Effect of DPP4 Inhibition on Growth Hormone Secretion

This study is currently recruiting participants.
Verified November 2013 by Vanderbilt University
Information provided by (Responsible Party):
Jessica Koch Devin, Vanderbilt University
ClinicalTrials.gov Identifier:
First received: October 3, 2012
Last updated: November 22, 2013
Last verified: November 2013

This study tests the following hypotheses:

Aim 1A: Test the hypothesis that acute dipeptidyl peptidase 4 (DPP4) inhibition with the currently available anti-diabetic drug, sitagliptin, will increase stimulated growth hormone (GH) secretion in healthy lean adults by decreasing the degradation of growth hormone releasing hormone (GHRH).

Aim 1B: Test the hypothesis that decreased degradation of GHRH during acute DPP4 inhibition will result in increased forearm blood flow through a GH-dependent mechanism in healthy lean adults.

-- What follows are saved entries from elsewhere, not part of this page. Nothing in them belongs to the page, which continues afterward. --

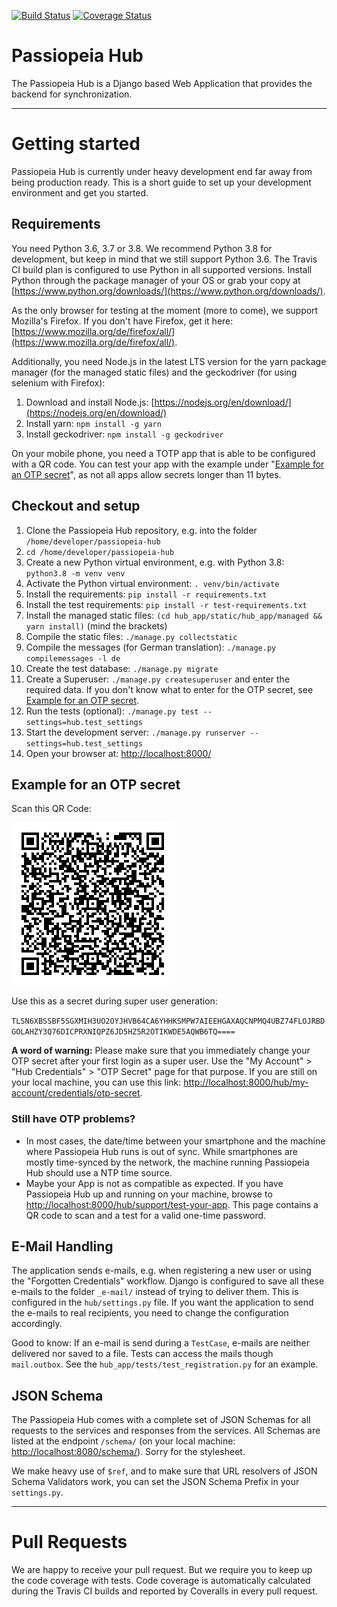 [![Build Status](https://travis-ci.org/passiopeia/passiopeia-hub.svg?branch=master)](https://travis-ci.org/passiopeia/passiopeia-hub)
[![Coverage Status](https://coveralls.io/repos/github/passiopeia/passiopeia-hub/badge.svg?branch=master)](https://coveralls.io/github/passiopeia/passiopeia-hub?branch=master)

# Passiopeia Hub

The Passiopeia Hub is a Django based Web Application that provides the backend for synchronization.

---

# Getting started

Passiopeia Hub is currently under heavy development end far away from being production ready. This is a short guide to
set up your development environment and get you started.

## Requirements

You need Python 3.6, 3.7 or 3.8. We recommend Python 3.8 for development, but keep in mind that we still support Python
3.6. The Travis CI build plan is configured to use Python in all supported versions. Install Python through the package
manager of your OS or grab your copy at [https://www.python.org/downloads/](https://www.python.org/downloads/).

As the only browser for testing at the moment (more to come), we support Mozilla's Firefox. If you don't have Firefox,
get it here: [https://www.mozilla.org/de/firefox/all/](https://www.mozilla.org/de/firefox/all/).

Additionally, you need Node.js in the latest LTS version for the yarn package manager (for the managed static files) and
the geckodriver (for using selenium with Firefox):

1. Download and install Node.js: [https://nodejs.org/en/download/](https://nodejs.org/en/download/)
2. Install yarn: `npm install -g yarn`
3. Install geckodriver: `npm install -g geckodriver`

On your mobile phone, you need a TOTP app that is able to be configured with a QR code. You can test your app with the
example under "[Example for an OTP secret](#example-for-an-otp-secret)", as not all apps allow secrets longer than 11
bytes.

## Checkout and setup

1. Clone the Passiopeia Hub repository, e.g. into the folder `/home/developer/passiopeia-hub`
2. `cd /home/developer/passiopeia-hub`
3. Create a new Python virtual environment, e.g. with Python 3.8: `python3.8 -m venv venv`
4. Activate the Python virtual environment: `. venv/bin/activate`
5. Install the requirements: `pip install -r requirements.txt`
6. Install the test requirements: `pip install -r test-requirements.txt`
7. Install the managed static files: `(cd hub_app/static/hub_app/managed && yarn install)` (mind the brackets)
8. Compile the static files: `./manage.py collectstatic`
9. Compile the messages (for German translation): `./manage.py compilemessages -l de`
10. Create the test database: `./manage.py migrate`
11. Create a Superuser: `./manage.py createsuperuser` and enter the required data. If you don't know what to enter for
the OTP secret, see [Example for an OTP secret](#example-for-an-otp-secret).
12. Run the tests (optional): `./manage.py test --settings=hub.test_settings`
13. Start the development server: `./manage.py runserver --settings=hub.test_settings`
14. Open your browser at: [http://localhost:8000/](http://localhost:8000/)

## Example for an OTP secret

Scan this QR Code:

![Development Secret](doc_files/development-secret.png)

Use this as a secret during super user generation:

`TLSN6XBSSBF5SGXMIH3UO2OYJHVB64CA6YHHKSMPW7AIEEHGAXAQCNPMQ4UBZ74FLOJRBDGOLAHZY3Q76DICPRXNIQPZ6JD5HZ5R2OTIKWDE5AQWB6TQ====`

**A word of warning:** Please make sure that you immediately change your OTP secret after your first login as a super
user. Use the "My Account" > "Hub Credentials" > "OTP Secret" page for that purpose. If you are still on your local
machine, you can use this link:
[http://localhost:8000/hub/my-account/credentials/otp-secret](http://localhost:8000/hub/my-account/credentials/otp-secret). 

### Still have OTP problems?

- In most cases, the date/time between your smartphone and the machine where Passiopeia Hub runs is out of sync. While
smartphones are mostly time-synced by the network, the machine running Passiopeia Hub should use a NTP time source.
- Maybe your App is not as compatible as expected. If you have Passiopeia Hub up and running on your machine, browse to
[http://localhost:8000/hub/support/test-your-app](http://localhost:8000/hub/support/test-your-app). This page contains
a QR code to scan and a test for a valid one-time password.

## E-Mail Handling

The application sends e-mails, e.g. when registering a new user or using the "Forgotten Credentials" workflow. Django is
configured to save all these e-mails to the folder `_e-mail/` instead of trying to deliver them. This is configured in
the `hub/settings.py` file. If you want the application to send the e-mails to real recipients, you need to change the
configuration accordingly.

Good to know: If an e-mail is send during a `TestCase`, e-mails are neither delivered nor saved to a file. Tests can
access the mails though `mail.outbox`. See the `hub_app/tests/test_registration.py` for an example.

## JSON Schema

The Passiopeia Hub comes with a complete set of JSON Schemas for all requests to the services and responses from the
services. All Schemas are listed at the endpoint `/schema/` (on your local machine: 
[http://localhost:8080/schema/](http://localhost:8080/schema/)). Sorry for the stylesheet.
 
We make heavy use of `$ref`, and to make sure that URL resolvers of JSON Schema Validators work, you can set the JSON
Schema Prefix in your `settings.py`.

---

# Pull Requests

We are happy to receive your pull request. But we require you to keep up the code coverage with tests. Code coverage is
automatically calculated during the Travis CI builds and reported by Coveralls in every pull request.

This study promises to provide novel data regarding how this increasingly used class of anti-diabetic drugs affects the pituitary GH axis and could affect blood vessel relaxation. Growth hormone levels are low in the setting of obesity and pre-diabetes. A further study may evaluate the effect of chronic DPP4 inhibitor therapy in a population of patients with obesity and pre-diabetes.

Condition Intervention
Drug: Sitagliptin
Drug: Pegvisomant

Study Type: Observational
Study Design: Time Perspective: Prospective
Official Title: The Effect of Dipeptidyl Peptidase IV Inhibition on Growth Hormone-Mediated Vasodilation

Resource links provided by NLM:

Further study details as provided by Vanderbilt University:

Primary Outcome Measures:
  • stimulated peak growth hormone level [ Time Frame: Change from Baseline in Growth Hormone level at 1 week ] [ Designated as safety issue: No ]
    Subjects undergo two study days separated by at least one week. On one study day they will receive study drug and on another placebo, in a randomized double-blind fashion. Growth hormone level will be stimulated using arginine on each study day. Growth hormone levels will be assessed 7 times during a 3 hour period following arginine stimulation. The peak Growth Hormone level will be obtained.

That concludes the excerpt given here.